In the small print of the detailed contract between the city of Durham and the company that makes the Stingray - Harris Corporation - the I-Team noticed a strict non-disclosure agreement, reading "Neither party will, without the prior written consent of the other party: a) make any news release, public announcement, denial or confirmation of this Agreement or its subject matter; or b) in any manner advertise or publish the fact of this Agreement."
No one in law enforcement would talk to us about Stingrays except for Wake County Sheriff Donnie Harrison, and he was reluctant.
"We don't like to talk about it," Harrison said. "When a general goes into battle, he doesn't give out his battle plans."
Harrison did give examples of how his department uses its cell site simulator it for helping the community as well as tracking suspects.
"It's a very useful tool that we use," Harrison said. "Not only for the bad guys, but for looking for people that are lost, looking for people that say they're going to commit suicide, sometimes we have used them for children that are missing who have phones. And that's all I'm going to say about it. It's something we use as a tool to keep people safe in this county and in this state."
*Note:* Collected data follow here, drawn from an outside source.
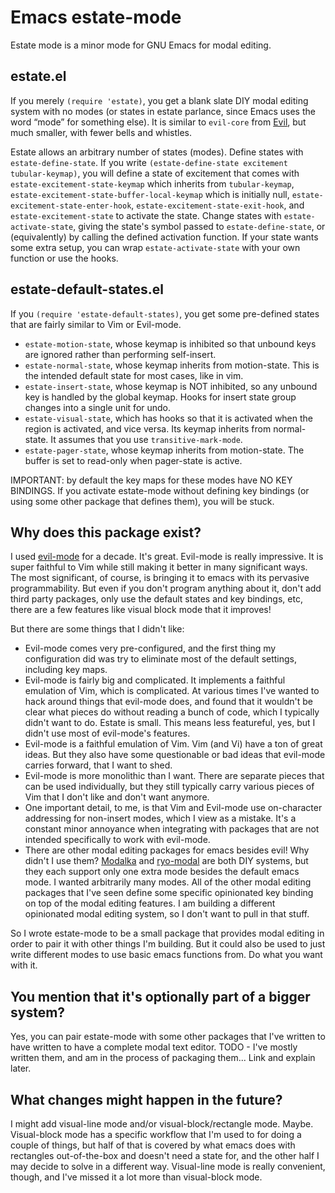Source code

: # Emacs estate-mode

Estate mode is a minor mode for GNU Emacs for modal editing.

## estate.el

If you merely `(require 'estate)`, you get a blank slate DIY modal editing system with no modes (or states in estate parlance, since Emacs uses the word “mode” for something else).
It is similar to `evil-core` from [Evil](https://github.com/emacs-evil/evil), but much smaller, with fewer bells and whistles.

Estate allows an arbitrary number of states (modes).
Define states with `estate-define-state`.
If you write `(estate-define-state excitement tubular-keymap)`, you will define a state of excitement that comes with `estate-excitement-state-keymap` which inherits from `tubular-keymap`, `estate-excitement-state-buffer-local-keymap` which is initially null, `estate-excitement-state-enter-hook`, `estate-excitement-state-exit-hook`, and `estate-excitement-state` to activate the state.
Change states with `estate-activate-state`, giving the state's symbol passed to `estate-define-state`, or (equivalently) by calling the defined activation function.
If your state wants some extra setup, you can wrap `estate-activate-state` with your own function or use the hooks.

## estate-default-states.el

If you `(require 'estate-default-states)`, you get some pre-defined states that are fairly similar to Vim or Evil-mode.

* `estate-motion-state`, whose keymap is inhibited so that unbound keys are ignored rather than performing self-insert.
* `estate-normal-state`, whose keymap inherits from motion-state.  This is the intended default state for most cases, like in vim.
* `estate-insert-state`, whose keymap is NOT inhibited, so any unbound key is handled by the global keymap.  Hooks for insert state group changes into a single unit for undo.
* `estate-visual-state`, which has hooks so that it is activated when the region is activated, and vice versa.  Its keymap inherits from normal-state.  It assumes that you use `transitive-mark-mode`.
* `estate-pager-state`, whose keymap inherits from motion-state.  The buffer is set to read-only when pager-state is active.

IMPORTANT: by default the key maps for these modes have NO KEY BINDINGS.  If you activate estate-mode without defining key bindings (or using some other package that defines them), you will be stuck.


## Why does this package exist?

I used [evil-mode](https://github.com/emacs-evil/evil) for a decade.
It's great.
Evil-mode is really impressive.
It is super faithful to Vim while still making it better in many significant ways.
The most significant, of course, is bringing it to emacs with its pervasive programmability.
But even if you don't program anything about it, don't add third party packages, only use the default states and key bindings, etc, there are a few features like visual block mode that it improves!

But there are some things that I didn't like:

* Evil-mode comes very pre-configured, and the first thing my configuration did was try to eliminate most of the default settings, including key maps.
* Evil-mode is fairly big and complicated.  It implements a faithful emulation of Vim, which is complicated.  At various times I've wanted to hack around things that evil-mode does, and found that it wouldn't be clear what pieces do without reading a bunch of code, which I typically didn't want to do.  Estate is small.  This means less featureful, yes, but I didn't use most of evil-mode's features.
* Evil-mode is a faithful emulation of Vim.  Vim (and Vi) have a ton of great ideas.  But they also have some questionable or bad ideas that evil-mode carries forward, that I want to shed.
* Evil-mode is more monolithic than I want.  There are separate pieces that can be used individually, but they still typically carry various pieces of Vim that I don't like and don't want anymore.
* One important detail, to me, is that Vim and Evil-mode use on-character addressing for non-insert modes, which I view as a mistake.  It's a constant minor annoyance when integrating with packages that are not intended specifically to work with evil-mode.
* There are other modal editing packages for emacs besides evil!  Why didn't I use them?  [Modalka](https://github.com/mrkkrp/modalka) and [ryo-modal](https://github.com/Kungsgeten/ryo-modal) are both DIY systems, but they each support only one extra mode besides the default emacs mode.  I wanted arbitrarily many modes.  All of the other modal editing packages that I've seen define some specific opinionated key binding on top of the modal editing features.  I am building a different opinionated modal editing system, so I don't want to pull in that stuff.

So I wrote estate-mode to be a small package that provides modal editing in order to pair it with other things I'm building.
But it could also be used to just write different modes to use basic emacs functions from.
Do what you want with it.

## You mention that it's optionally part of a bigger system?

Yes, you can pair estate-mode with some other packages that I've written to have written to have a complete modal text editor.
TODO - I've mostly written them, and am in the process of packaging them...  Link and explain later.

## What changes might happen in the future?

I might add visual-line mode and/or visual-block/rectangle mode.
Maybe.
Visual-block mode has a specific workflow that I'm used to for doing a couple of things, but half of that is covered by what emacs does with rectangles out-of-the-box and doesn't need a state for, and the other half I may decide to solve in a different way.
Visual-line mode is really convenient, though, and I've missed it a lot more than visual-block mode.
Harrison didn't stop quite there, though. He pushed back on any suggestion or suspicion that Stingrays were being used outside the law or in a fashion inconsistent with the Constitution.
"When we use the cell site simulator, we go to a Superior Court judge, and we get a court order. We're perfectly legal," he explained.
WATCH HARRISON'S EXTENDED INTERVIEW HERE
But as Meno reiterated: we have to take law enforcement at their word. There is almost no public transparency about the powerful surveillance technology and few laws confining its use.
"We don't know what policies are guiding the use of these devices," Meno said. "We don't know what type of information they're gathering. We don't know where that information is stored. We don't know who has access to that information. If judges are being asked to sign warrants to use this information, we don't know how much scrutiny those judges are applying. We don't know what those judges who are being asked to sign warrants are told. If they're actually told, 'We're using stingrays and here's what we're asking it for.' Because in other jurisdictions we've seen that they're given very little information."
When the I-Team obtained this documentation from Raleigh police on Stingrays in 2015, then police spokesperson Jim Sugrue wrote: "The department's use of the device is in accordance with all applicable laws. In addition, I can say that, contrary to misconceptions, the cell site emulator does not allow its users to see individual cell phone numbers or listen to cell phone calls. In every incident involving the equipment - except those relating to verified exigent circumstances, typically involving a life being at stake - a court order is obtained based upon probable cause that is sworn to before a superior court judge. The court orders apply only to a phone or phones that have been specifically connected to an investigation or circumstance, and only information related to the phone(s) covered by the order is retained."
Sugrue also directed us to the state laws governing the secrecy around the technology: N.C.G.S. 132-1.4, 132-1.7 and U.S.C. 482.
"Always remember," Harrison said, as we were wrapping up our interview, "what we're doing is for the people. If I were doing anything illegal, I'd want you and everybody else to be on my case but I'm above board. And until someone tells me differently in the legal profession, I'm going to continue to use them."
But for many critics, the problem isn't a mistrust of Sheriff Donnie Harrison; it's a mistrust of a system in which someone has to say, 'Trust me.'
"There are real question about whether a technology that soaks up innocent people's data can be used constitutionally," Meno said. "We all have a right to privacy; especially if we're not suspected of a crime. And if a judge has not given police permission to track us this way, we should be really concerned."